The Department for Education, on 24 May, announced plans for significant reductions in the bureaucracy that controls how schools manage teacher performance and deal with poorly performing teachers. So the Education Secretary, Michael Gove, is now consulting on rules that will make it far easier to fire bad teachers.  The intention is to  introduce simpler performance management regulations, which set a few basic requirements, remove many restrictions (including the so-called “three hour observation rule”), and leave other decisions to schools; introduce an optional new model policy for schools that deals with both performance and capability/disciplinary issues; allow poorly performing teachers to be removed in about a term, a process that now often takes a year or more; clarify that staff illness need not bring disciplinary processes to a halt; scrap about 60 pages of unnecessary guidance.  What has happened until now is that poor teachers are rarely sacked, simply recycled around the system with the collusion of (some) Heads, Unions and Local authorities. The GTC was criticised for failing to get rid of poor teachers but complained, and with some justification, that it could only act if teachers were referred to it. This was simply not happening.
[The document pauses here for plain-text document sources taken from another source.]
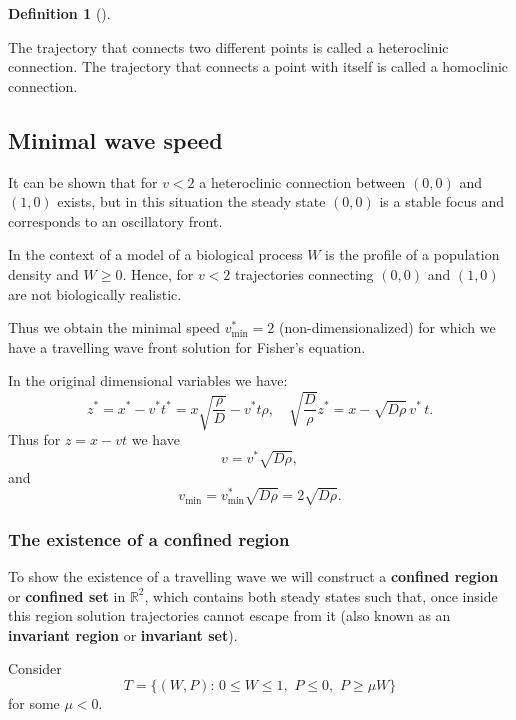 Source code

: \documentclass[
  letterpaper,
  DIV=11,
  numbers=noendperiod]{scrreprt}
\theoremstyle{definition}
\newtheorem{definition}{Definition}[chapter]
\theoremstyle{plain}
\theoremstyle{plain}
\theoremstyle{remark}
\begin{document}
\begin{definition}[]\protect\hypertarget{def-line}{}\label{def-line}

The trajectory that connects two different points is called a
heteroclinic connection. The trajectory that connects a point with
itself is called a homoclinic connection.

\end{definition}

\hypertarget{minimal-wave-speed}{%
\subsection{Minimal wave speed}\label{minimal-wave-speed}}

It can be shown that for \(v<2\) a heteroclinic connection between
\((0,0)\) and \((1,0)\) exists, but in this situation the steady state
\((0,0)\) is a stable focus and corresponds to an oscillatory front.

In the context of a model of a biological process \(W\) is the profile
of a population density and \(W\geq 0\). Hence, for \(v<2\) trajectories
connecting \((0,0)\) and \((1,0)\) are not biologically realistic.

Thus we obtain the minimal speed \(v^\ast_\text{min}=2\)
(non-dimensionalized) for which we have a travelling wave front solution
for Fisher's equation.

In the original dimensional variables we have: \[
z^\ast= x^\ast - v^\ast t^\ast = x \sqrt{ \frac \rho D} - v^\ast t \rho , \quad 
\sqrt{ \frac D \rho } z^\ast= x  - \sqrt{D \rho}  \, v^\ast\,  t.
\] Thus for \(z = x - vt\) we have \[ 
v=  v^\ast \sqrt{D \rho},
\] and \[
v_{\text{min}}=  v^\ast_{\text{min}} \sqrt{D \rho} = 2  \sqrt{D \rho}.
\]

\hypertarget{the-existence-of-a-confined-region}{%
\subsubsection{The existence of a confined
region}\label{the-existence-of-a-confined-region}}

To show the existence of a travelling wave we will construct a
\textbf{confined region} or \textbf{confined set} in \(\mathbb{R}^2\),
which contains both steady states such that, once inside this region
solution trajectories cannot escape from it (also known as an
\textbf{invariant region} or \textbf{invariant set}).

Consider \[
T= \{ (W,P) : \, 0 \leq W \leq 1,\, \, P \leq 0, \, \,  P \geq \mu W \} 
\] for some \(\mu <0\).
\end{document}
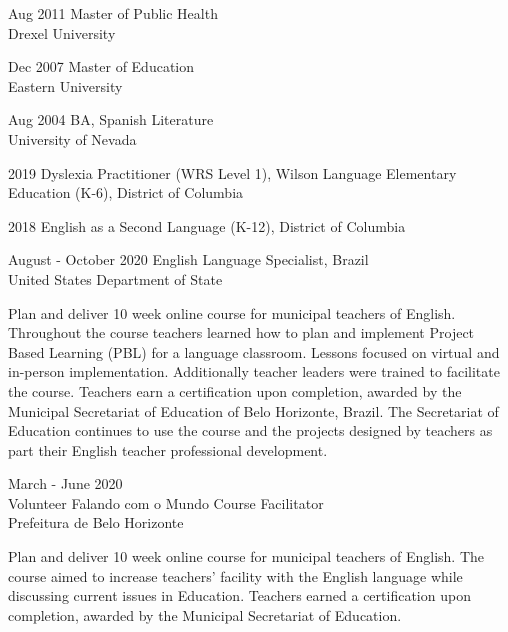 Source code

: \documentclass[]{scrartcl}
\begin{document}
\begin{cleanCV}
  \vspace{-0.50em}
  
\WorkExperience
{Aug 2011}
{Master of Public Health}
{\\Drexel University}

\WorkExperience
{Dec 2007}
{Master of Education}
{\\Eastern University}

\WorkExperience
{Aug 2004}
{BA, Spanish Literature}
{\\University of Nevada}

\vspace{-1.0em}


\WorkExperience
{2019}
{}
{Dyslexia Practitioner (WRS Level 1), Wilson Language Elementary \\
 Education (K-6), District of Columbia}

\WorkExperience
{2018}
{}{English as a Second Language (K-12), District of Columbia}
\vspace{-1.0em}
    
\vspace{0.50em}

\WorkExperience
{August - October 2020}
{English Language Specialist, Brazil\\}
{United States Department of State}

\JobDesc{}
{Plan and deliver 10 week online course for municipal teachers of English. Throughout the course teachers learned how to plan and implement Project Based Learning (PBL) for a language classroom. Lessons focused on virtual and in-person implementation. Additionally teacher leaders were trained to facilitate the course. Teachers earn a certification upon completion, awarded by the Municipal Secretariat of Education of Belo Horizonte, Brazil. The Secretariat of Education continues to use the course and the projects designed by teachers as part their English teacher professional development.}


\WorkExperience
{March - June 2020 \\ Volunteer}
{Falando com o Mundo Course Facilitator}
{\\Prefeitura de Belo Horizonte}

\JobDesc{}
{Plan and deliver 10 week online course for municipal teachers of English. The course aimed to increase teachers' facility with the English language while discussing current issues in Education. Teachers earned a certification upon completion, awarded by the Municipal Secretariat of Education.}


\end{cleanCV}
\end{document}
Heads have been known to give poor teachers excellent references simply to ease their passage to another school. This is unacceptable particularly given the evidence we now have on the effects of poor teaching on outcomes.  The Gove proposals give heads much more control and enable them to get rid of a poor teacher in a term; at the moment it takes at least a year and is a bureaucratic minefield which is why so many schools shy away from taking action against those who aren’t up to the job.  Currently too many schools don’t even identify struggling teachers let alone support them. Performance management, if used effectively and correctly, can identify areas of under- performance relatively early. Good quality personalised support and Continuing Professional Development (again it must be high quality) can make a real difference, as Professor Dylan Wiliam has shown.  Weak teachers should be identified, and given support to improve, but if they fail to improve they should be sacked. The system should self-evidently be driven by learners not producers perceived interests.